Once you have drawn the line, how do you treat those who cross it? Greater Manchester Police is investigating the messages sent not only to Rashford but to his teammates Anthony Martial and Axel Tuanzebe. It is not guaranteed it will be able to find the people responsible as the necessary “identification verification” is not always forthcoming from social media companies. Changing this outcome is a key demand currently being made by the anti-racist organisation Kick it Out.

If perpetrators can be identified, they might still not be charged, so then there are questions of appropriate sanctions from social media companies. Ban the account, sure, but what if they just pop up with another? Ban the device they are using? Ban the IP address they are on (and perhaps lock out the rest of a family on that address too)? These are the kind of actions social media companies are reluctant to take, although government might yet make them.

After that there are responses from football clubs, either individually or collectively. They could ban the perpetrators from grounds, but perhaps also from club membership, from digital accounts, maybe even from watching (legally) on TV. And then there’s the question of how long – five years, 10 years, for life?
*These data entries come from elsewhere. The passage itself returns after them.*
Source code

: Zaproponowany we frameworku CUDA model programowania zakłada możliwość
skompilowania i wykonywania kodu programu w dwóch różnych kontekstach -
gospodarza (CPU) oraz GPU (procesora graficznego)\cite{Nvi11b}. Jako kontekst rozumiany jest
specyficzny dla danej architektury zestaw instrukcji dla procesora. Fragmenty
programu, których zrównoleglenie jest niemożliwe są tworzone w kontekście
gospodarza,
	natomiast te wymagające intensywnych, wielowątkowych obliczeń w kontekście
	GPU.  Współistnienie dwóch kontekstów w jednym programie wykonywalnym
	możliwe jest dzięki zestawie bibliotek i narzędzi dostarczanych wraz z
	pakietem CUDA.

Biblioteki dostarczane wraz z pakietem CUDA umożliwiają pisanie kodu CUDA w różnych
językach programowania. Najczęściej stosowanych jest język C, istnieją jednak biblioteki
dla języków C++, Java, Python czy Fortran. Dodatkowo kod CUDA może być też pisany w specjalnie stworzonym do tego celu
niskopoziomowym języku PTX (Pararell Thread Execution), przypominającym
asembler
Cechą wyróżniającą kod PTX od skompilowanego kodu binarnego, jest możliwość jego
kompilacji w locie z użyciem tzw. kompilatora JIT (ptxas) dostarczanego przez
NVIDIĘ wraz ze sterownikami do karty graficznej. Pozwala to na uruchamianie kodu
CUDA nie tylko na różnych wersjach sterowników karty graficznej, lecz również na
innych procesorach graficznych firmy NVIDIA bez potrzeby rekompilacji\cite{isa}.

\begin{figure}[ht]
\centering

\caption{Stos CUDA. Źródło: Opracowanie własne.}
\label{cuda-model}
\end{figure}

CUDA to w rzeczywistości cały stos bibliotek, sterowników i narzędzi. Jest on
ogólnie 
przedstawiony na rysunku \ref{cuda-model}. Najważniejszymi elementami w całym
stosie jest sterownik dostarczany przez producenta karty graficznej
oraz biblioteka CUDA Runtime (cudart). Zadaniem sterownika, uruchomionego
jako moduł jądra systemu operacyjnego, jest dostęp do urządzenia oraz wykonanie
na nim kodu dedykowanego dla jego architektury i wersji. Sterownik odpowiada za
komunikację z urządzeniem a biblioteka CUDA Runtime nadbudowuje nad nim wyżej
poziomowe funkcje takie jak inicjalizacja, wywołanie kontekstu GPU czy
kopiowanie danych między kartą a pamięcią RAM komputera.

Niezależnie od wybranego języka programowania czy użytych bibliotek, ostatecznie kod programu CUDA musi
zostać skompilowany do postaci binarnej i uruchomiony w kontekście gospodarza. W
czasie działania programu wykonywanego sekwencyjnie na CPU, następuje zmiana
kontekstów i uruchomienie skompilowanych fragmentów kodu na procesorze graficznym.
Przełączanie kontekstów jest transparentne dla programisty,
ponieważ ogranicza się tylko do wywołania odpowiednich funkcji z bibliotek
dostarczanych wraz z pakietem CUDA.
A joined-up, consistent approach towards sanctions has yet to materialise, though perhaps the five-year ban on all football (and a lifetime ban from Manchester City matches) imposed last year on a racist who abused Raheem Sterling might set the tone.

Those are the technicalities. For the people fighting every day against racism in football there remains hope that solutions can be applied to them. But there is a broader issue, one that can’t be fixed by law or even with money.
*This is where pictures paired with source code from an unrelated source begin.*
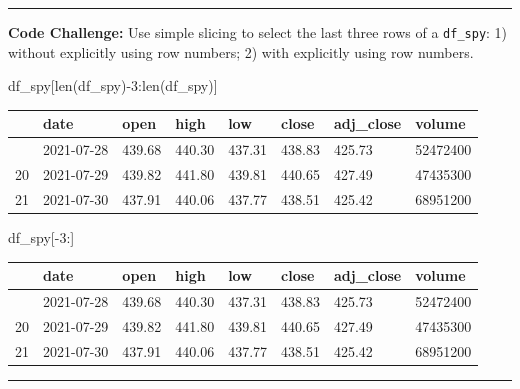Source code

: \documentclass[
  letterpaper,
  DIV=11,
  numbers=noendperiod]{scrreprt}
\newenvironment{Shaded}{\begin{snugshade}}{\end{snugshade}}
\newcommand{\BuiltInTok}[1]{\textcolor[rgb]{0.00,0.23,0.31}{#1}}
\newcommand{\DecValTok}[1]{\textcolor[rgb]{0.68,0.00,0.00}{#1}}
\newcommand{\NormalTok}[1]{\textcolor[rgb]{0.00,0.23,0.31}{#1}}
\newcommand{\OperatorTok}[1]{\textcolor[rgb]{0.37,0.37,0.37}{#1}}
\begin{document}
\begin{center}\rule{0.5\linewidth}{0.5pt}\end{center}

\textbf{Code Challenge:} Use simple slicing to select the last three
rows of a \texttt{df\_spy}: 1) without explicitly using row numbers; 2)
with explicitly using row numbers.

\begin{Shaded}
\begin{Highlighting}[]
\NormalTok{df\_spy[}\BuiltInTok{len}\NormalTok{(df\_spy)}\OperatorTok{{-}}\DecValTok{3}\NormalTok{:}\BuiltInTok{len}\NormalTok{(df\_spy)]}
\end{Highlighting}
\end{Shaded}

\begin{longtable}[]{@{}llllllll@{}}
\toprule\noalign{}
& date & open & high & low & close & adj\_close & volume \\
\midrule\noalign{}
\endhead
\bottomrule\noalign{}
\endlastfoot
19 & 2021-07-28 & 439.68 & 440.30 & 437.31 & 438.83 & 425.73 &
52472400 \\
20 & 2021-07-29 & 439.82 & 441.80 & 439.81 & 440.65 & 427.49 &
47435300 \\
21 & 2021-07-30 & 437.91 & 440.06 & 437.77 & 438.51 & 425.42 &
68951200 \\
\end{longtable}

\begin{Shaded}
\begin{Highlighting}[]
\NormalTok{df\_spy[}\OperatorTok{{-}}\DecValTok{3}\NormalTok{:]}
\end{Highlighting}
\end{Shaded}

\begin{longtable}[]{@{}llllllll@{}}
\toprule\noalign{}
& date & open & high & low & close & adj\_close & volume \\
\midrule\noalign{}
\endhead
\bottomrule\noalign{}
\endlastfoot
19 & 2021-07-28 & 439.68 & 440.30 & 437.31 & 438.83 & 425.73 &
52472400 \\
20 & 2021-07-29 & 439.82 & 441.80 & 439.81 & 440.65 & 427.49 &
47435300 \\
21 & 2021-07-30 & 437.91 & 440.06 & 437.77 & 438.51 & 425.42 &
68951200 \\
\end{longtable}

\begin{center}\rule{0.5\linewidth}{0.5pt}\end{center}
\end{document}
That issue is of a culture where racist views are held and tolerated. That culture currently exists in the UK and beyond. To its credit, football is clear on this one. The Premier League has a succinct motto: ‘No room for racism’. The EFL’s is: ‘Not today or any day’, but makes the same point. Each competition has stood behind their players and endorsed their taking the knee (an act of protest against racism) in the face of “legitimate questions” from outside the game.

Does “systemic racism” exist? Is protesting against it the work of “cultural Marxism”? Were Black Lives Matter protesters of the same order as those who believe Covid lockdowns to be a conspiracy? These are the kind of questions that have been asked by our media and our politicians in this past year, instead of asking why black men are more likely to be stopped by police, more likely to be in prison and, alongside men of south Asian origin, as likely to be refused a job as they were some 50 years ago. Footballers are icons whose appeal breaks through boundaries. They are unlike the rest of us in that regard. But in every other way they are the same. When they are abused, online, in person, they will hurt.

Thanks to the workings of history, in this moment footballers are also the lightning rods for a debate we are yet to resolve as a country. It is heartening to hear, therefore, in those “beautiful colours that need only be celebrated”, the articulation of a way forward.